In order to develop a practical routine that covers each of these aspects of practice, you’ll need a certain amount of day to day consistency in fundamentals balanced with a shifting focus between your weak points and personal goals, along with an organic component. While this may sound like a lot, a good rotation of practice components can help you stay on track in each area.
A sample practice rotation for an intermediate player focused on learning to play jazz might look something like the one outlined below. Of course, you can substitute your own personal weaknesses and goals to customize the routine to fit your needs.
Day 1 – The focus of this session will be on improving a weakness.
- Fundamentals: Slurred scales and arpeggios with metronome, long-tones with tuner (10-15 minutes)
- Focus on weakness improvement: Practice jazz etude working for rhythmic accuracy and proper style (20-30 minutes)
- Goal related: Practice head (melody) to a blues tune for jam session with friends (10 minutes)
- Organic component: Improvise to a play-along track using the blues scale (10-15 minutes or more)
Day 2 – The focus of this session will be on achieving a personal goal.
- Fundamentals: Scales and arpeggios using jazz articulation with metronome, long-tones with tuner (10-15 minutes)
- Focus on goal related: Memorize blues head and practice arpeggios to blues progression for jam session with friends (20-30 minutes)
- Weakness improvement: Review jazz etude (10 minutes)
- Organic component: Read jazz standard from fake book (10-15 minutes or more)
On subsequent days, rotate between the practice routines outlined for Day 1 and Day 2. Strive for a reasonable level of consistency with regards to your focus components, until goals are achieved or boredom sets in. At that point, re-assess your weaknesses and goals, and change the focus on one or both days to accommodate your needs. Of course, the organic portion of your practice session allows you to explore and look for new goal related focus elements.
The main thing you want to achieve is the development of a practice room approach that is prioritized, productive, and fun. The satisfaction you receive from playing the saxophone will only be enhanced by having a well-organized approach toward your practice.
December 7, 2010 @ 4:28 am
I’ve been at this game for a while (as a learner and teacher) and always appreciate clear, thoughtful ideas like these.
I’m particularly intrigued by Randy’s idea of defining a daily ‘routine’ that is basically the same from day-to-day, but that alternates the weighting of “weakness improvement” and “goal development.” This is more important than meets the eye.
December 7, 2010 @ 7:16 pm
Thanks for the great feedback, Rick. I also enjoyed visiting your website.
December 11, 2010 @ 10:34 am
“What am I afraid of?” – Ask this in your practice session and be honest with yourself. You’ll unlock the doors to many new things.
December 12, 2010 @ 12:24 pm
Good philosophy for life as well! :)
April 16, 2015 @ 4:07 am
I have read through a lot of your and others websites and the advice given is of a fantastic standard – I am grateful for the improvement it brings. There is one area that does not seem to be covered however, and that is how to learn to move smoothly from one chord to another within a progression. I am confident with all of the major and minor scales, along with blues and pentatonics, but when I come to create a solo I find that i am unable to lock them together to make an effective solo.
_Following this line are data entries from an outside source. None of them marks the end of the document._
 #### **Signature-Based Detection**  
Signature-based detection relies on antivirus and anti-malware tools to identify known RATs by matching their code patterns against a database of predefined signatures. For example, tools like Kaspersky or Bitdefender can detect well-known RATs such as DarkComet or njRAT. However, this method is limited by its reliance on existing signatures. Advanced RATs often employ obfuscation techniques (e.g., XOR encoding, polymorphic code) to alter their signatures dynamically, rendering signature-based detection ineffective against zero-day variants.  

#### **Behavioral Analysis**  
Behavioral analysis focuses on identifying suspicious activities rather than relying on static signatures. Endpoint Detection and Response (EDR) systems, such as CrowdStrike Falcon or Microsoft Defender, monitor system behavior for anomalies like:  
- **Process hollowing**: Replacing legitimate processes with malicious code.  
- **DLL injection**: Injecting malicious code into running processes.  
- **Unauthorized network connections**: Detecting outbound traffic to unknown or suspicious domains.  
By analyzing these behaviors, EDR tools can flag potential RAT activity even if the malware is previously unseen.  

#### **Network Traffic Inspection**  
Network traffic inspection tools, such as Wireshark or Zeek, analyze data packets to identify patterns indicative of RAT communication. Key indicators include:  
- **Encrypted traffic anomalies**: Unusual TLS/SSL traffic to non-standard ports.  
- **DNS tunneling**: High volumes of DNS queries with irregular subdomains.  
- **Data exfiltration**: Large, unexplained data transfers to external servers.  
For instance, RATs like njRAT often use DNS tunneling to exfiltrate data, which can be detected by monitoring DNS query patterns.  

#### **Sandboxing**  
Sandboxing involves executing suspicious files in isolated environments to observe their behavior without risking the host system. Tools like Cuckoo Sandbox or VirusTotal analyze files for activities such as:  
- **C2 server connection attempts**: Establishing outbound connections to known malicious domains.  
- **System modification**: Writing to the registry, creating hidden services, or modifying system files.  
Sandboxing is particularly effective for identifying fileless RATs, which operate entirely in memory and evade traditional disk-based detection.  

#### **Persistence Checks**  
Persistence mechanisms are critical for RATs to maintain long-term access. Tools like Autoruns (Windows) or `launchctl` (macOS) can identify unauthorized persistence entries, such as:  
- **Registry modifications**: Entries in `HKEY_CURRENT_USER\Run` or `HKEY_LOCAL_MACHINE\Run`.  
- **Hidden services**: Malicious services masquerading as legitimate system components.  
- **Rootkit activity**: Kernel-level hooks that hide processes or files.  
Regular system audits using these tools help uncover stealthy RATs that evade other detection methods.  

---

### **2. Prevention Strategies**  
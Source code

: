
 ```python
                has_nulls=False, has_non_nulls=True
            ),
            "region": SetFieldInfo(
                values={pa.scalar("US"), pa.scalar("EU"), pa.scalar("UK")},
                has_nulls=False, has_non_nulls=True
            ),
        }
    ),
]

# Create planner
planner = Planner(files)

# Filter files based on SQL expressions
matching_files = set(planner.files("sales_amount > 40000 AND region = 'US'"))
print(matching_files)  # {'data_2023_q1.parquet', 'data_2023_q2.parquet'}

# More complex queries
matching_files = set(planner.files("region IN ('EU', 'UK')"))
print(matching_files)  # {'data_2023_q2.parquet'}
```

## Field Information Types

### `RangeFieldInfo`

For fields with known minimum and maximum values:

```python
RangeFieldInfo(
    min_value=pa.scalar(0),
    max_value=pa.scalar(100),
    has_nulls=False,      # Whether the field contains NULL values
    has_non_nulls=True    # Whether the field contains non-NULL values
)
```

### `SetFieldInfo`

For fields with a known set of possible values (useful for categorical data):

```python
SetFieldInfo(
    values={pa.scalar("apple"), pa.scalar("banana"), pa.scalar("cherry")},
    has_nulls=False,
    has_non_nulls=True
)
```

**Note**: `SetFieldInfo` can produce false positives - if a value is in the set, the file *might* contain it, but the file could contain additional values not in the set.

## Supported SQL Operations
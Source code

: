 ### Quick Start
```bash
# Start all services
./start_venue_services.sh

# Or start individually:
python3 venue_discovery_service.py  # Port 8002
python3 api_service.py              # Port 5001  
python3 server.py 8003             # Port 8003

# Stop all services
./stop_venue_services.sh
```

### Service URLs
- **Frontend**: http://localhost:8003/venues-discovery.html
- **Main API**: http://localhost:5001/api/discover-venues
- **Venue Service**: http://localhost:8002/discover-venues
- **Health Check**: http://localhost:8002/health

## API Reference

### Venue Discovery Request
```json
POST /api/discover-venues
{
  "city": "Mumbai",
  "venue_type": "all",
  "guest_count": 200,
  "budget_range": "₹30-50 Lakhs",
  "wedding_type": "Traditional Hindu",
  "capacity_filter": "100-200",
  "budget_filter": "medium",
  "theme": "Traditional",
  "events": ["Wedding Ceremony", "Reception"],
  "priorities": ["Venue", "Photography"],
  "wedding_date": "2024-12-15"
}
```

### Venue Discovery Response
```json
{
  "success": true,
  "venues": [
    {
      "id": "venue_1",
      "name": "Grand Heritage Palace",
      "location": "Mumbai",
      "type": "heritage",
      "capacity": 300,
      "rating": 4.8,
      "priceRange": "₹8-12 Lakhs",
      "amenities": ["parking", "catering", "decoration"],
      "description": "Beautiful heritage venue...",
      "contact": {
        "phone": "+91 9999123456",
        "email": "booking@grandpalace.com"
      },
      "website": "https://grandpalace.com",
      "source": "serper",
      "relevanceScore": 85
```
Any advi ce?
Thanks, Peter (UK)
April 16, 2015 @ 7:06 am
Peter- Thanks for your comment on my Organic Practice Rotation article. I have a number of lessons in my online jazz improv lesson series at the beginning sax site that address moving smoothly through the changes. You might check out the following lessons- Navigating the Changes, Guiding the Harmony, The Flat 9, and The Arpeggio Circle. Just visit the website and go to the Jazz Improv Lessons page.